Depending on what you plan on replacing the parameters with, you may find it useful to tweak the expressions, but these should generally give the desired output within the above rules.
How it works
The trick here is to have a separate non-capturing group (?:&[^&=]+(?=&|$))*
that handles additional parts of the parameter string with raw ampersands but no equal sign. The character class [^&=]+
ensures that the subexpression doesn't have ampersands or equal signs, and the lookahead (?=&|$)
ensures that the string is followed by another parameter or the end of the string, not an equal sign. The whole group has a quantifier *
, since it can appear zero, one, or multiple times after the initial parameter.

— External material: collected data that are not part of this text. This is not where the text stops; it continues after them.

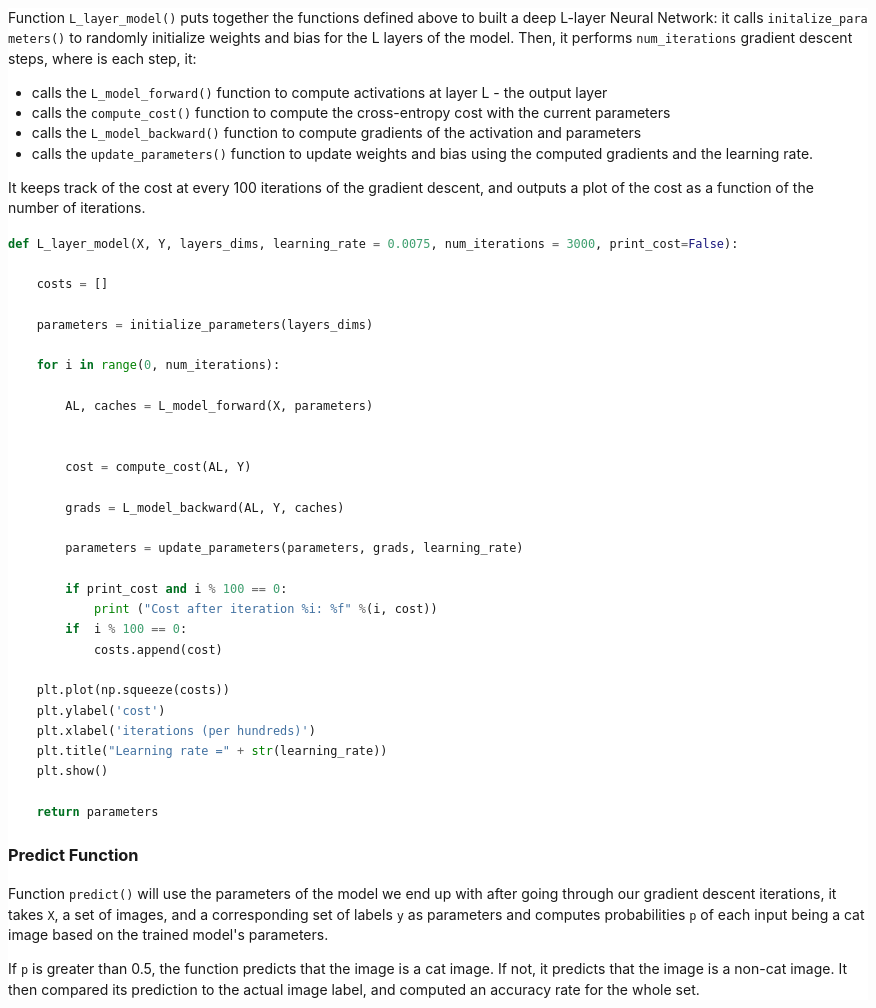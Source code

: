 Function `L_layer_model()` puts together the functions defined above to built a deep L-layer Neural Network: it calls `initalize_parameters()` to randomly initialize weights and bias for the L layers of the model. Then, it performs `num_iterations` gradient descent steps, where is each step, it:
- calls the `L_model_forward()` function to compute activations at layer L - the output layer
- calls the `compute_cost()` function to compute the cross-entropy cost with the current parameters
- calls the `L_model_backward()` function to compute gradients of the activation and parameters
- calls the `update_parameters()` function to update weights and bias using the computed gradients and the learning rate.

It keeps track of the cost at every 100 iterations of the gradient descent, and outputs a plot of the cost as a function of the number of iterations.


```python
def L_layer_model(X, Y, layers_dims, learning_rate = 0.0075, num_iterations = 3000, print_cost=False):

    costs = []                       
    
    parameters = initialize_parameters(layers_dims)
    
    for i in range(0, num_iterations):

        AL, caches = L_model_forward(X, parameters)
        
   
        cost = compute_cost(AL, Y)
  
        grads = L_model_backward(AL, Y, caches)
 
        parameters = update_parameters(parameters, grads, learning_rate)
               
        if print_cost and i % 100 == 0:
            print ("Cost after iteration %i: %f" %(i, cost))
        if  i % 100 == 0:
            costs.append(cost)
            
    plt.plot(np.squeeze(costs))
    plt.ylabel('cost')
    plt.xlabel('iterations (per hundreds)')
    plt.title("Learning rate =" + str(learning_rate))
    plt.show()
    
    return parameters
```

### Predict Function
Function `predict()` will use the parameters of the model we end up with after going through our gradient descent iterations, it takes `X`, a set of images, and a corresponding set of labels `y` as parameters and computes probabilities `p` of each input being a cat image based on the trained model's parameters. 

If `p` is greater than 0.5, the function predicts that the image is a cat image. If not, it predicts that the image is a non-cat image. It then compared its prediction to the actual image label, and computed an accuracy rate for the whole set.
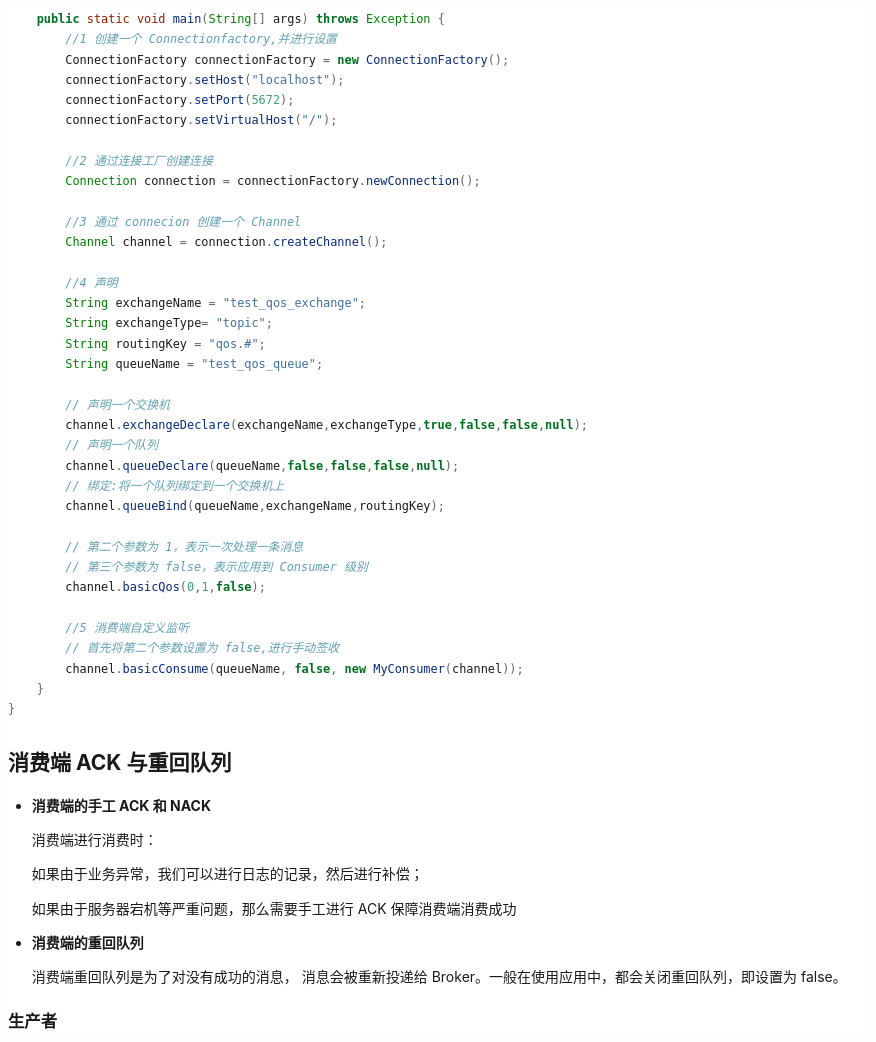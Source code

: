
 ```java
	public static void main(String[] args) throws Exception {
		//1 创建一个 Connectionfactory,并进行设置
		ConnectionFactory connectionFactory = new ConnectionFactory();
		connectionFactory.setHost("localhost");
		connectionFactory.setPort(5672);
		connectionFactory.setVirtualHost("/");

		//2 通过连接工厂创建连接
		Connection connection = connectionFactory.newConnection();

		//3 通过 connecion 创建一个 Channel
		Channel channel = connection.createChannel();

		//4 声明
		String exchangeName = "test_qos_exchange";
		String exchangeType= "topic";
		String routingKey = "qos.#";
		String queueName = "test_qos_queue";

		// 声明一个交换机
		channel.exchangeDeclare(exchangeName,exchangeType,true,false,false,null);
		// 声明一个队列
		channel.queueDeclare(queueName,false,false,false,null);
		// 绑定:将一个队列绑定到一个交换机上
		channel.queueBind(queueName,exchangeName,routingKey);

		// 第二个参数为 1，表示一次处理一条消息
		// 第三个参数为 false，表示应用到 Consumer 级别
		channel.basicQos(0,1,false);

		//5 消费端自定义监听
		// 首先将第二个参数设置为 false,进行手动签收
		channel.basicConsume(queueName, false, new MyConsumer(channel));
	}
}
```



## 消费端 ACK 与重回队列

- **消费端的手工 ACK 和 NACK**

  消费端进行消费时：

  如果由于业务异常，我们可以进行日志的记录，然后进行补偿；

  如果由于服务器宕机等严重问题，那么需要手工进行 ACK 保障消费端消费成功

- **消费端的重回队列**

  消费端重回队列是为了对没有成功的消息， 消息会被重新投递给 Broker。一般在使用应用中，都会关闭重回队列，即设置为 false。

### 生产者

Also note for convenience, the values for the parameter name and value are stored in capturing groups 1 and 2, for easy access and parsing. If you aren't planning on using the values, they can be replaced with non-capturing groups by adding a ?:
after the (
.
Disclaimer
If any parameters are missing the equal sign, there's no way to unambiguously disambiguate new url parameters from values for the previous url parameter, since in the example https://example.com?&iframeLoad=true&email=abc&xyz@.com
, this could either be referring to one parameter named email
with the value abc&xyz@.com
, or two parameters named email
and xyz@.com
(unless both the list of parameter strings and the list of value strings are standardized, but down this road lies madness). In a similar way, random equal signs trick the parser. As @David Faber mentioned, typically a &
character in a URL would be URL-encoded as %26
, to prevent this ambiguity entirely.